4. Convex mixture of m-randomized checkerboards"
In cort: Some Empiric and Nonparametric Copula Models

library(cort)
knitr::opts_chunk$set(
  collapse = TRUE,
  comment = "#>",
  fig.width = 7,
  fig.height = 7
)

Introduction

In this vignette, we will demonstrate how the checkerboard parameters $m$ can be used to produce an efficient meta-model. We will construct $m$-randomized checkerboard copulas, and based on some fit statistics we will then combine them in a convex mixture. Our model here will use all possibles $m_i$'s values for checkerboard copulas and aggregate all those values by optimizing a quadratic loss under resampling condition. As usual, we will work on the LifeCycleSavings dataset :

set.seed(1)
df <- apply(LifeCycleSavings,2,rank)/(nrow(LifeCycleSavings)+1)
d = ncol(df)
n = nrow(df)
nb_replicates = 20 # number of replication of the resampling.
nb_fold = 5 # "k" value for the k-fold resampling method.
nb_cop = 50 # the number of m-randomized checkerboard copulas we will test.
pairs(df,lower.panel = NULL)

Fitting function

The following functions proposes a fit :

make_k_fold_samples <- function(data,k = nb_fold,n_repeat = 1){

  sapply(1:n_repeat,function(n){
      # shuffle data : 
      data <- data[sample(nrow(data)),]

      # create k folds : 
      folds <- cut(seq(1,nrow(data)),breaks=k,labels=FALSE)
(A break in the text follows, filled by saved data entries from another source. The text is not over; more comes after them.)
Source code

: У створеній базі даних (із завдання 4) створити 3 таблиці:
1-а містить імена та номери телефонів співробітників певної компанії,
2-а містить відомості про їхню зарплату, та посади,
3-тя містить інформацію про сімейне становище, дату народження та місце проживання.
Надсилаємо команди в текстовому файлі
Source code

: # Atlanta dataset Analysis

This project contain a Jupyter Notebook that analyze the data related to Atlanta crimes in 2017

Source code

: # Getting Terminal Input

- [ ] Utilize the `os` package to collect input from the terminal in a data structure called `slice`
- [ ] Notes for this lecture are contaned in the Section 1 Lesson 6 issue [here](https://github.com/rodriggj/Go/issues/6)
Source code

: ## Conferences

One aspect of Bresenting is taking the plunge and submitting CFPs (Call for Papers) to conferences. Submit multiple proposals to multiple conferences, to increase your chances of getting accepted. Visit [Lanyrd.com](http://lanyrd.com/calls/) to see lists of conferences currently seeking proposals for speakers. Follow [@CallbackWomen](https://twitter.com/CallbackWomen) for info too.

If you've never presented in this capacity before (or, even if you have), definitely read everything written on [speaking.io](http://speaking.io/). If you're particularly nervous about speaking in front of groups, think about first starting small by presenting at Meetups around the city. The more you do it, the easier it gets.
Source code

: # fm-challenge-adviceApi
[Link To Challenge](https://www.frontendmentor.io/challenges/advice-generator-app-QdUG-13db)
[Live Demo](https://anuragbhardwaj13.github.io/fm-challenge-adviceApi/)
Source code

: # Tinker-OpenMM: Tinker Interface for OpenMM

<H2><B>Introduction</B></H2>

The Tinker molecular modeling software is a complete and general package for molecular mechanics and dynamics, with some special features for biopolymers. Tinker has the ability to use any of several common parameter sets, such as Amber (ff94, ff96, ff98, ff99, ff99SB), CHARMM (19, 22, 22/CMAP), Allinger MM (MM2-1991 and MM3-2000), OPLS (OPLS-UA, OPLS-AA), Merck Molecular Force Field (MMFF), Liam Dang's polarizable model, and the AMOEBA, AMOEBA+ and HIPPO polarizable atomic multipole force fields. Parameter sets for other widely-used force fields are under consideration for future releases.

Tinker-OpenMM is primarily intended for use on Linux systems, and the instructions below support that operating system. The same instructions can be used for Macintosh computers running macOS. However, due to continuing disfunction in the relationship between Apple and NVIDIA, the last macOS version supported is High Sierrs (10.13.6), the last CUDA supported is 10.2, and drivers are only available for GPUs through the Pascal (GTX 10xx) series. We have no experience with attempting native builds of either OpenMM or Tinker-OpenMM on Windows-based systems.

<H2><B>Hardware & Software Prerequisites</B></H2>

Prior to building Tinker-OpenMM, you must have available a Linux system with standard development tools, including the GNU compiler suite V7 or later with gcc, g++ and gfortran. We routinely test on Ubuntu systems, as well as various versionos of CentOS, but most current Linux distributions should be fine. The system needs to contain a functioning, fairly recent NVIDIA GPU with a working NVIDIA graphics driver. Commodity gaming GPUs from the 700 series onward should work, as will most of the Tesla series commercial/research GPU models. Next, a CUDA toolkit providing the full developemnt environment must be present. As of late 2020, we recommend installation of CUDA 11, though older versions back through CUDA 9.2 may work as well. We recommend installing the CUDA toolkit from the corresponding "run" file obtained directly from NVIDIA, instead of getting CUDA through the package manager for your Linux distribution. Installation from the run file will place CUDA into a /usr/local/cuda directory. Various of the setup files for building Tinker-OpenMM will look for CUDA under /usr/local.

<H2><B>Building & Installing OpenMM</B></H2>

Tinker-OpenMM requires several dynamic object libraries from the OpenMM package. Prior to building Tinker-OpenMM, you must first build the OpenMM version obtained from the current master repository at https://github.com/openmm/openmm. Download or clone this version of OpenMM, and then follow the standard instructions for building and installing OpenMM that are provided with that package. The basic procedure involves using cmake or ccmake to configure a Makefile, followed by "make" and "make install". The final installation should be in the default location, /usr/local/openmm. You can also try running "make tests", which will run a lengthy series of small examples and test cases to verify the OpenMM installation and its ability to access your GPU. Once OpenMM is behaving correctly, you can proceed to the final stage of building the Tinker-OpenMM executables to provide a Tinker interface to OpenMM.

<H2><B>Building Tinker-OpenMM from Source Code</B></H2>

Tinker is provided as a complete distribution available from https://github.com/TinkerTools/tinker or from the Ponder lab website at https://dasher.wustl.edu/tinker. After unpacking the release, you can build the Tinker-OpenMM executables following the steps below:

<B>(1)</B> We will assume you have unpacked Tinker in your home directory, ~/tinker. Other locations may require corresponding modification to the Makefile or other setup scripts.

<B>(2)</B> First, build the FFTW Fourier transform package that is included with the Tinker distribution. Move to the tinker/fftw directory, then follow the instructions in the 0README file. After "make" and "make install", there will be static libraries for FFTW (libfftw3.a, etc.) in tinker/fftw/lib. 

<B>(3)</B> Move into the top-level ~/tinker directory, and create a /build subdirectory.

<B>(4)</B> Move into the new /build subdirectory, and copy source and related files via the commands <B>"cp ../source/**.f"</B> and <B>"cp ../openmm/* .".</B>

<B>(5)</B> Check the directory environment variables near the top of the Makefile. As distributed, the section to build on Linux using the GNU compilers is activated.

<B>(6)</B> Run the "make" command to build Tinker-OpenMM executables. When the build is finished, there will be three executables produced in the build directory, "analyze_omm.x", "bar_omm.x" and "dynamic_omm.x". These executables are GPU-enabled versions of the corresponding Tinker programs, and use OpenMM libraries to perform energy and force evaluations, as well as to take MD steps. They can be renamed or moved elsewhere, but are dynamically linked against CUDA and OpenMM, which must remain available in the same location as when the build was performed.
      sapply(1:k,function(i){
        test_index <- which(folds==i,arr.ind=TRUE)
        return(list(train = data[-test_index,], 
                    test = data[test_index,]))
      },simplify=FALSE)
  })
}

build_random_m <- function(how_much=1,dim = d,nrow_data){
  t(sapply(1:how_much,function(i){
    m_pos = (2:nrow_data)[nrow_data%%(2:nrow_data)==0]
    sample(m_pos,d,replace=TRUE)
  }))
}

build_all_checkerboard <- function(sampled_data,m){
  lapply(sampled_data,function(d){
    apply(m,1,function(m_){
      cbCopula(x = d$train,m = m_,pseudo=TRUE)
    })
  })
}

samples <- make_k_fold_samples(df,k=nb_fold,n_repeat=nb_replicates)
rand_m <- build_random_m(nb_cop,d,nrow(samples[[1]]$train))
cops <- build_all_checkerboard(samples,rand_m)

Let's first calculate the empirical copula values :

pEmpCop <- function(points,data=df){
  sapply(1:nrow(points),function(i){
    sum(colSums(t(data) <= points[i,]) == d)
  }) / nrow(data)
}

Now, we also need to calculate the errors that our copulas made compared to the empirical copula (our benchmark).

error <- function(cop,i,j){
  test <- samples[[i]]$test
  return(sum((pCopula(test,cop) - pEmpCop(test))^2))

}

errors <- sapply(1:(nb_replicates*nb_fold),function(i){
  sapply(1:nb_cop,function(j){
   error(cops[[i]][[j]],i,j)
  })
})

rmse_by_model <- sqrt(rowMeans(errors))
plot(rmse_by_model)

Each point on the graph correspond to the rmse of a model. We recall the values of $m$ used by those models :

rand_m

convex_combination <- ConvexCombCopula(unlist(cops,recursive=FALSE),alpha = rep(1/rmse_by_model,nb_replicates*nb_fold))
simu = rCopula(1000,convex_combination)
pairs(simu,lower.panel = NULL,cex=0.5)

Which is quite good compared to the dataset we started with. This process is really fast and useful, and can of course be used for high-dimensional datasets.

The parameters nb_fold, nb_repeats, nb_cop could be further optimized. Furthermore, if some multivariate margins are known, the same thing could be done using cbkmCopula() instead of cbCopula() models.